Are there any other candidates for the Canon of Scripture?
Today there exist no strong candidates for addition to the canon and no strong objections to any book presently in the canon. Although there are many other Early Church writings that people say should be included in the canon, such as early Christian leaders and bishops or writings such as the Shepherd of Hermas or Didache, these do not hold up to the standards laid out in our previous article.
Several of the Early Church Fathers expressly stated that their own writings were not to be viewed as authoritative. Ignatius, for example, about A.D. 108, said,
“I do not order you as did Peter and Paul; they were apostles I am a convict; they were free, I am even until now a slave” (Ignatius, To the Romans 4.3; compare the attitude toward the apostles in 1 Clement 42:1, 2; 44:1–2 [A.D. 95]; Ignatius, To the Magnesians 7:1; 13:1–2; et al.).
Other early writings such as “The Shepherd of Hermas” teach unbiblical concepts such as the necessity of penance, that baptism forgives sins and a confusion about the orthodox doctrine of the Trinity. (See Oxford Dictionary of the Christian Church, p. 641).
What about the Gospel of Thomas and other early writings that claim to be Scripture?
The Gospel of Thomas which for a time was held by some to belong to the canon, ends with the following absurd statement (par. 114):
Simon Peter said to them: “Let Mary go away from us, for women are not worthy of life.” Jesus said: “Lo, I shall lead her, so that I may make her a male, that she too may become a living spirit, resembling you males. For every woman who makes herself a male will enter the kingdom of heaven.”
We can clearly see that the Gospel of Thomas is here teaching something utterly ridiculous and not in keeping with the teaching of the rest of Scripture. Thus, though its authorship may be early, it fails other tests of canonicity. Similarly, there are other books which some liberal and critical scholars have tried to argue should be added to our Bibles such as the Gospel of Mary, the Gospel of Peter, the Apocalypse of Peter, the Gospel of Judas and many more. Many of these cannot be reliably traced to the authors they claim to be penned by and are actually much later forgeries and contain numerous aberrant teachings such as Gnosticism or Docetism (the belief that Christ’s body was not human but either a phantasm or of real but celestial substance).

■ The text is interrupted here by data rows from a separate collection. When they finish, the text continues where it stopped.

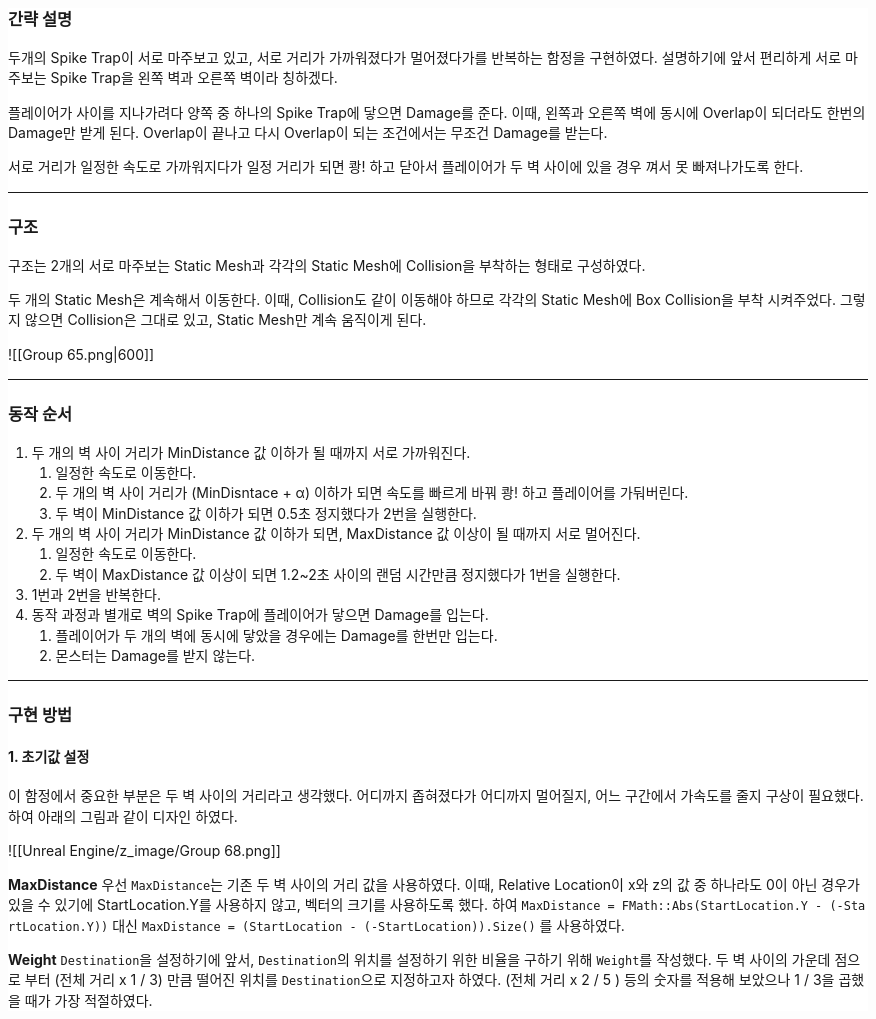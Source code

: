 ### 간략 설명
두개의 Spike Trap이 서로 마주보고 있고, 서로 거리가 가까워졌다가 멀어졌다가를 반복하는 함정을 구현하였다. 설명하기에 앞서 편리하게 서로 마주보는 Spike Trap을 왼쪽 벽과 오른쪽 벽이라 칭하겠다. 

플레이어가 사이를 지나가려다 양쪽 중 하나의 Spike Trap에 닿으면 Damage를 준다.
이때, 왼쪽과 오른쪽 벽에 동시에 Overlap이 되더라도 한번의 Damage만 받게 된다.
Overlap이 끝나고 다시 Overlap이 되는 조건에서는 무조건 Damage를 받는다.

서로 거리가 일정한 속도로 가까워지다가 일정 거리가 되면 쾅! 하고 닫아서 플레이어가 두 벽 사이에 있을 경우 껴서 못 빠져나가도록 한다.

---
### 구조
구조는 2개의 서로 마주보는 Static Mesh과 각각의 Static Mesh에 Collision을 부착하는 형태로 구성하였다.

두 개의 Static Mesh은 계속해서 이동한다. 이때, Collision도 같이 이동해야 하므로 각각의 Static Mesh에 Box Collision을 부착 시켜주었다. 그렇지 않으면 Collision은 그대로 있고, Static Mesh만 계속 움직이게 된다.

![[Group 65.png|600]]

--- 
### 동작 순서
1. 두 개의 벽 사이 거리가 MinDistance 값 이하가 될 때까지 서로 가까워진다.
	1. 일정한 속도로 이동한다.
	2. 두 개의 벽 사이 거리가 (MinDisntace + α) 이하가 되면 속도를 빠르게 바꿔 쾅! 하고 플레이어를 가둬버린다.
	3. 두 벽이 MinDistance 값 이하가 되면 0.5초 정지했다가 2번을 실행한다.
2. 두 개의 벽 사이 거리가 MinDistance 값 이하가 되면, MaxDistance 값 이상이 될 때까지 서로 멀어진다.
	1. 일정한 속도로 이동한다.
	2. 두 벽이 MaxDistance 값 이상이 되면 1.2~2초 사이의 랜덤 시간만큼 정지했다가 1번을 실행한다.
3. 1번과 2번을 반복한다.
4. 동작 과정과 별개로 벽의 Spike Trap에 플레이어가 닿으면 Damage를 입는다.
	1. 플레이어가 두 개의 벽에 동시에 닿았을 경우에는 Damage를 한번만 입는다.
	2. 몬스터는 Damage를 받지 않는다.

---

### 구현 방법
#### 1. 초기값 설정
이 함정에서 중요한 부분은 두 벽 사이의 거리라고 생각했다. 어디까지 좁혀졌다가 어디까지 멀어질지, 어느 구간에서 가속도를 줄지 구상이 필요했다. 하여 아래의 그림과 같이 디자인 하였다.

![[Unreal Engine/z_image/Group 68.png]]

**MaxDistance**
우선 `MaxDistance`는 기존 두 벽 사이의 거리 값을 사용하였다.
이때, Relative Location이 x와 z의 값 중 하나라도 0이 아닌 경우가 있을 수 있기에 StartLocation.Y를 사용하지 않고, 벡터의 크기를 사용하도록 했다.
하여 `MaxDistance = FMath::Abs(StartLocation.Y - (-StartLocation.Y))` 대신 `MaxDistance = (StartLocation - (-StartLocation)).Size()` 를 사용하였다.

**Weight**
`Destination`을 설정하기에 앞서, `Destination`의 위치를 설정하기 위한 비율을 구하기 위해 `Weight`를 작성했다.
두 벽 사이의 가운데 점으로 부터 (전체 거리 x 1 / 3) 만큼 떨어진 위치를 `Destination`으로 지정하고자 하였다. (전체 거리 x 2 / 5 ) 등의 숫자를 적용해 보았으나 1 / 3을 곱했을 때가 가장 적절하였다.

The Gospel of Peter, for example, records Jesus on the Cross as saying, “My power, my power, thou hast forsaken me”‘. Immediately after, it states that, “when he had said it he was taken up.” Biblical Scholar, F.F. Bruce comments on the Gospel of Peter,
“The docetic note in this narrative appears in the statement that Jesus, while being crucified, ‘remained silent, as though he felt no pain’, and in the account of his death. It carefully avoids saying that he died, preferring to say that he ‘was taken up’, as though he – or at least his soul or spiritual self – was ‘assumed’ direct from the cross to the presence of God. (We shall see an echo of this idea in the Qur’an.) Then the cry of dereliction is reproduced in a form which suggests that, at that moment, his divine power left the bodily shell in which it had taken up temporary residence.” (F.F. Bruce, Jesus and Christian Origins Outside the New Testament, p. 93)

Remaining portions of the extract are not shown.